## ASSIGNMENT
Gather all lines in the data that hold the string "noindent".
-------- STUDY MATERIAL
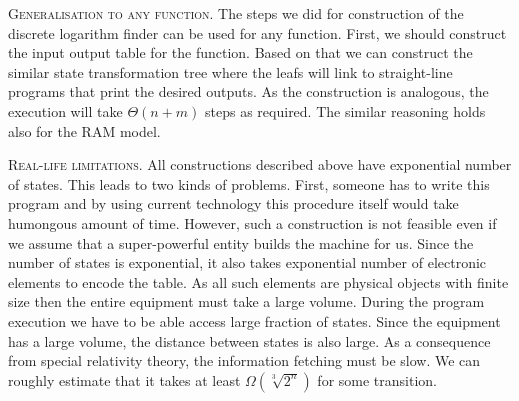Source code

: \documentclass{crypto-exercise}
\begin{document}
\begin{solution}
\vspace*{2ex}
\noindent\textsc{Generalisation to any function.}
The steps we did for construction of the discrete logarithm finder can be used for any function. First, we should construct the input output table for the function. Based on that we can construct the similar state transformation tree where the leafs will link to straight-line programs that print the desired outputs. As the construction is analogous, the execution will take $\Theta(n+m)$ steps as required. The similar reasoning holds also for the RAM model.
 
\vspace*{2ex}
\noindent\textsc{Real-life limitations.} 
All constructions described above have exponential number of states. This leads to two kinds of problems. First, someone has to write this program and by using current technology this procedure itself would take humongous amount of time. However, such a construction is not feasible even if we assume that a super-powerful entity builds the machine for us. Since the number of states is exponential, it also takes exponential number of electronic elements to encode the table. As all such elements are physical objects with finite size then the entire equipment must take a large volume. During the program execution we have to be able access large fraction of states. Since the equipment has a large volume, the distance between states is also large. As a consequence from special relativity theory, the information fetching must be slow. We can roughly estimate that it takes at least $\Omega(\sqrt[3]{2^{n}})$ for some transition.

\end{solution}
\end{document}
----------------
## COMPLETED TASK
\noindent\textsc{Generalisation to any function.}
\noindent\textsc{Real-life limitations.} 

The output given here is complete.